The flight home was nothing special. I like to sit towards the back of the plane, and I like to get there early so there’s room for my bag in the overhead. I settled in, leaning against the window, half-shutting my eyes, waiting for sleep. Eventually a woman with blonde (almost white?) hair settled beside me, and a young man hugging a backpack and listening to music took the aisle. A quick text to my wife: “I LOVE YOU!” The plane taxied, took off, sleep found me.
I awoke from my nap, an hour still to go before landing. There’s that moment when you first open your eyes, when your mind is trying to reconcile your surroundings before sleep with their current state. And something caught my eye.
Now I consider myself a decent man, an honest man. But since my daughter’s birth, I’ve been taken by a new anxiety; and in this moment, my head leaning against the hull of the plane, a woman with blonde almost white hair and a red blouse sleeping next to me, next to her was… a black backpack in an empty seat. A flicker, but nothing to think twice about. But 15 minutes later, and still, an empty seat; 45 minutes later, and we were preparing for landing and still no one; and I found myself seized with this inexplicable fear. I found myself glancing up and down the aisle looking for even a glimpse of this man in a black hooded sweatshirt and can headphones, a man with olive skin who sat there on the aisle as we were taking off but was nowhere to be found and it was all I could do not to reach over and grab that bag and yank it ope—
A month earlier, men with guns and suicide vests had walked through the streets of Paris killing 130 people.
I think of myself as an honest man, decent, fair.
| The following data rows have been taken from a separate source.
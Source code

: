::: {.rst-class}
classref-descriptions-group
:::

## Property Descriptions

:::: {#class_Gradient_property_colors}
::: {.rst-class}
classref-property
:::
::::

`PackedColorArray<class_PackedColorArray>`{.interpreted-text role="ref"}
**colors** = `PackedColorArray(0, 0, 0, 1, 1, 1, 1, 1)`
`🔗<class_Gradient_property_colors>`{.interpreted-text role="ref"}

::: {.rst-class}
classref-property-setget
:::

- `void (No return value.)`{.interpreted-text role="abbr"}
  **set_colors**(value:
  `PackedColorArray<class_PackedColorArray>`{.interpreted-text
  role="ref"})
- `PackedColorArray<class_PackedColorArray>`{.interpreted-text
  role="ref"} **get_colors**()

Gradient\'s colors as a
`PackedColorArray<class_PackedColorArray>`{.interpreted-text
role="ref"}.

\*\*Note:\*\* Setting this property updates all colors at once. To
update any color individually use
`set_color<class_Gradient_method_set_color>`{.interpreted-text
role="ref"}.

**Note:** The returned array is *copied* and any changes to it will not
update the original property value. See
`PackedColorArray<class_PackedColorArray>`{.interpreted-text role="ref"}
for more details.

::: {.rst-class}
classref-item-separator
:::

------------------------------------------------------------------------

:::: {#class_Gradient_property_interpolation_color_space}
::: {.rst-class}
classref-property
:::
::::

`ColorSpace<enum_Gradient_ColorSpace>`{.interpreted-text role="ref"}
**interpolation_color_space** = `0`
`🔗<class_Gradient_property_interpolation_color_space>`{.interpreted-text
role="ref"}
And yet, there I was, overcome by paranoia, shutting my eyes and thinking of my daughter. I think I held my breath until we reached the gate.
I chose OTHELLO for my Cal Shakes debut, in part because of the climate of racial injustice across our country–what better play to explore the ravages of white envy in a politically correct era, capturing the subtle and not so subtle extremism that surfaced with and has lingered after Obama’s election? Iago, career soldier, working class, a good and decent man who has opportunity “stolen” from him by a Black man; but who re-commits himself to this general, this friend, only to once more be passed up for a younger man, perhaps even another Black man.
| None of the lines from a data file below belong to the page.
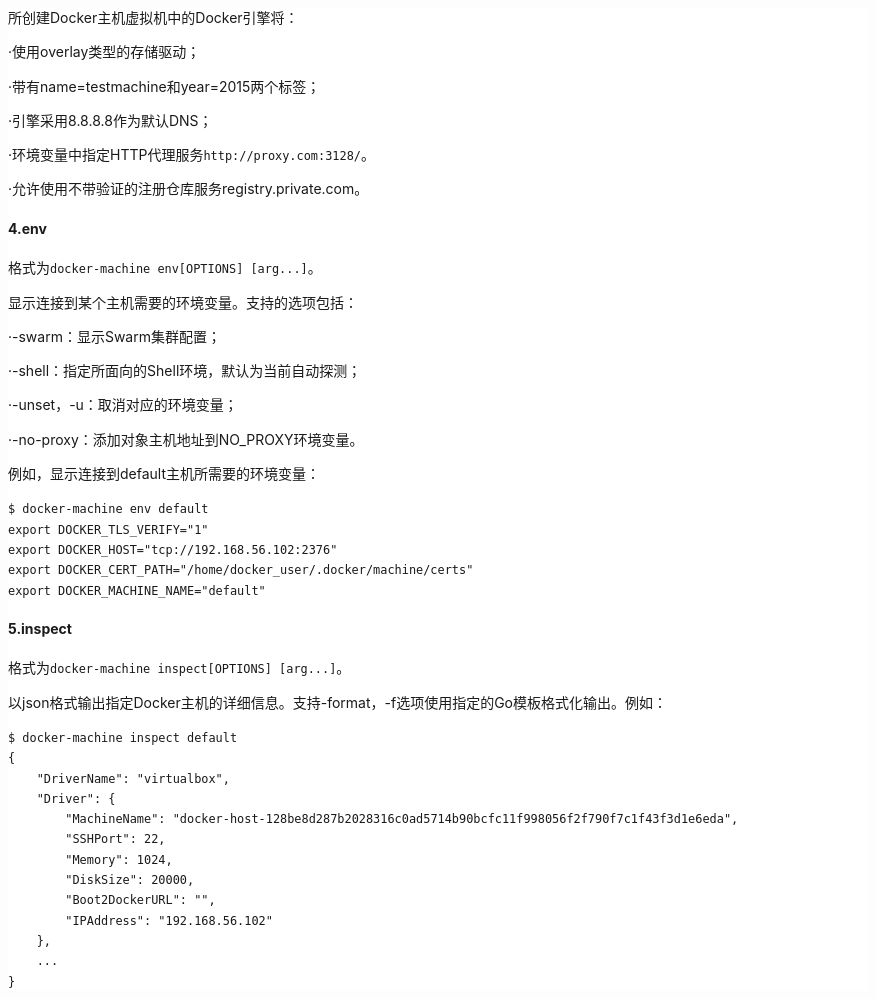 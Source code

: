    

所创建Docker主机虚拟机中的Docker引擎将：

·使用overlay类型的存储驱动；

·带有name=testmachine和year=2015两个标签；

·引擎采用8.8.8.8作为默认DNS；

·环境变量中指定HTTP代理服务`http://proxy.com:3128/`。

·允许使用不带验证的注册仓库服务registry.private.com。

#### 4.env

格式为`docker-machine env[OPTIONS] [arg...]`。

显示连接到某个主机需要的环境变量。支持的选项包括：

·-swarm：显示Swarm集群配置；

·-shell：指定所面向的Shell环境，默认为当前自动探测；

·-unset，-u：取消对应的环境变量；

·-no-proxy：添加对象主机地址到NO_PROXY环境变量。

例如，显示连接到default主机所需要的环境变量：

   

```
$ docker-machine env default
export DOCKER_TLS_VERIFY="1"
export DOCKER_HOST="tcp://192.168.56.102:2376"
export DOCKER_CERT_PATH="/home/docker_user/.docker/machine/certs"
export DOCKER_MACHINE_NAME="default"
```

   

#### 5.inspect

格式为`docker-machine inspect[OPTIONS] [arg...]`。

以json格式输出指定Docker主机的详细信息。支持-format，-f选项使用指定的Go模板格式化输出。例如：

   

```
$ docker-machine inspect default
{
    "DriverName": "virtualbox",
    "Driver": {
        "MachineName": "docker-host-128be8d287b2028316c0ad5714b90bcfc11f998056f2f790f7c1f43f3d1e6eda",
        "SSHPort": 22,
        "Memory": 1024,
        "DiskSize": 20000,
        "Boot2DockerURL": "",
        "IPAddress": "192.168.56.102"
    },
    ...
}
```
But something else happened after arriving home from Houston: the political rhetoric shifted. And in this post-ISIS climate, the quintessential outsiders revealed themselves. Othello the Black Man became once more Othello the Moor, the Muslim, the stranger in a strange land, who is surrounded by fearful glares and who has compromised himself to participate in this community, and who can never fully trust anything–even love.
Fear is a powerful motivator. It steals our will, but it also bestows permission to do things, to think things, we would never otherwise consider. It feeds on our flaws, it teases them into the open, it lays them naked before us. My OTHELLO will be a consideration of this, of the daily compromises we make to co-exist in a place with others who are not like us, of the manner in which those compromises might eat at our insides, revealing themselves as fear, as rage, as hope, as desire, as paranoia, as faith. This tragedy does not reside in just one man, one marriage, but rather in all of us, even the most honest of us.